__What to produce__
Working from the records below, repeat exactly the lines starting at the line that contains "There are two" and ending at the line that contains "-\log p(y |", inclusive.

__Data for the task__
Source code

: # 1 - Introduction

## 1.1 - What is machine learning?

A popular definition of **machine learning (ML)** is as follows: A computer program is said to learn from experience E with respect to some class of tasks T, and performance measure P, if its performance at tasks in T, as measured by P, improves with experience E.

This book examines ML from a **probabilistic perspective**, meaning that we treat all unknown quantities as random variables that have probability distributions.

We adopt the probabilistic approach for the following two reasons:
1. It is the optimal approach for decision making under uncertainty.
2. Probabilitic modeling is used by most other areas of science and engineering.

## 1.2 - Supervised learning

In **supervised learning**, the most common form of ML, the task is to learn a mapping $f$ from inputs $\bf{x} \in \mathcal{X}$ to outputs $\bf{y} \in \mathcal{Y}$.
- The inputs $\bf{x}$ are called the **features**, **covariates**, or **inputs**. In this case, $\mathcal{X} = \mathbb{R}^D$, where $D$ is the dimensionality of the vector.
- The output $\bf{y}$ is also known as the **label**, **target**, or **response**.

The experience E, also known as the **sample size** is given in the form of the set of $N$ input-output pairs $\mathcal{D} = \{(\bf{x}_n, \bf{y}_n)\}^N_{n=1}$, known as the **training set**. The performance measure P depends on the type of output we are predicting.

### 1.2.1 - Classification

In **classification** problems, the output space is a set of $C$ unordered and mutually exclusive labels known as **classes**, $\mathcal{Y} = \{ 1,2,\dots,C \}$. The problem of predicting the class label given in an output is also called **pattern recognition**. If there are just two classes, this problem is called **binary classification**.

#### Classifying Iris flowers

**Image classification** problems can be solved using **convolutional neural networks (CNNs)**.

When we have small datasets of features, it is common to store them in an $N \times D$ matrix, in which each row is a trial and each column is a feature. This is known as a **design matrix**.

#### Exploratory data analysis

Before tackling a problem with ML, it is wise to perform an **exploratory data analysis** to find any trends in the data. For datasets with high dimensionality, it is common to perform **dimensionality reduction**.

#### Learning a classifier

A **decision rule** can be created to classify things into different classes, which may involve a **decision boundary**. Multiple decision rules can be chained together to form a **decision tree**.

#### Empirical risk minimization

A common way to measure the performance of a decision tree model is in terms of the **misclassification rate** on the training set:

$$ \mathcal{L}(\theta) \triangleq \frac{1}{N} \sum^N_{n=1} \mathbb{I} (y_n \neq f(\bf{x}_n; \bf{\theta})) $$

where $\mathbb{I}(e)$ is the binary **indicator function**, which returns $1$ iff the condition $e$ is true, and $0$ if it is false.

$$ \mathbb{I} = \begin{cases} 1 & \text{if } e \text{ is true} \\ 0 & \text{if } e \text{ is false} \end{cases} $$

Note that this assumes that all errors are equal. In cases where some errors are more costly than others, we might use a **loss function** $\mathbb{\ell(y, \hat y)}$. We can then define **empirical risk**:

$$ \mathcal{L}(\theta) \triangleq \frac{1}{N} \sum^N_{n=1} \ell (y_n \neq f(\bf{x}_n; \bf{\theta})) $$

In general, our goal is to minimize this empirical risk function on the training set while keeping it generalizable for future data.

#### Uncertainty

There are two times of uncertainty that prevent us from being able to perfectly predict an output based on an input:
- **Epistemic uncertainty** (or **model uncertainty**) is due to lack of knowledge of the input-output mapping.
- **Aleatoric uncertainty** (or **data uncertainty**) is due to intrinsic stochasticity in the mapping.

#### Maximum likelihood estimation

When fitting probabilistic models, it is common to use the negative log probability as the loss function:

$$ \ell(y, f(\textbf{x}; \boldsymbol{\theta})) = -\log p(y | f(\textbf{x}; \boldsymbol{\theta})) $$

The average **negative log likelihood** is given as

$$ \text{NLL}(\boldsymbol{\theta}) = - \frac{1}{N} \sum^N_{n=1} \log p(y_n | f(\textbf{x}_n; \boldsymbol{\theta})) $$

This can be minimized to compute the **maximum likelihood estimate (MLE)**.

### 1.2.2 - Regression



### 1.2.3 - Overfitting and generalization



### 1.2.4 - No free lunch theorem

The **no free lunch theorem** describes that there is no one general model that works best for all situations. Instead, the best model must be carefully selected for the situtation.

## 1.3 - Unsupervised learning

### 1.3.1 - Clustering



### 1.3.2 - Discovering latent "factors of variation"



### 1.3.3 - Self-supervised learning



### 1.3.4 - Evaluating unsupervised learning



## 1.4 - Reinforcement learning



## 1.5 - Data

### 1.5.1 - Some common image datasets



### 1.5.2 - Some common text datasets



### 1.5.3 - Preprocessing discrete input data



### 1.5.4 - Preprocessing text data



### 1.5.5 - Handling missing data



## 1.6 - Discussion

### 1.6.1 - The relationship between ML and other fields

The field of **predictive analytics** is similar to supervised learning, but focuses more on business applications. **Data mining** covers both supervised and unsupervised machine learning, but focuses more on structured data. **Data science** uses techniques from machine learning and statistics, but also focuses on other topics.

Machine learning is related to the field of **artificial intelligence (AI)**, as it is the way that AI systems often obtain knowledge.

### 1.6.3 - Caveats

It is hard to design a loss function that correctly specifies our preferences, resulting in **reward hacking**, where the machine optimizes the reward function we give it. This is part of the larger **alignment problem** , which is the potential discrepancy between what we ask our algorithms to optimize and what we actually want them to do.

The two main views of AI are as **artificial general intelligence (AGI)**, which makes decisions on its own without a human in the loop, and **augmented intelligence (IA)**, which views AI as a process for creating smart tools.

__Your solution__
There are two times of uncertainty that prevent us from being able to perfectly predict an output based on an input:
- **Epistemic uncertainty** (or **model uncertainty**) is due to lack of knowledge of the input-output mapping.
- **Aleatoric uncertainty** (or **data uncertainty**) is due to intrinsic stochasticity in the mapping.

#### Maximum likelihood estimation

When fitting probabilistic models, it is common to use the negative log probability as the loss function:

$$ \ell(y, f(\textbf{x}; \boldsymbol{\theta})) = -\log p(y | f(\textbf{x}; \boldsymbol{\theta})) $$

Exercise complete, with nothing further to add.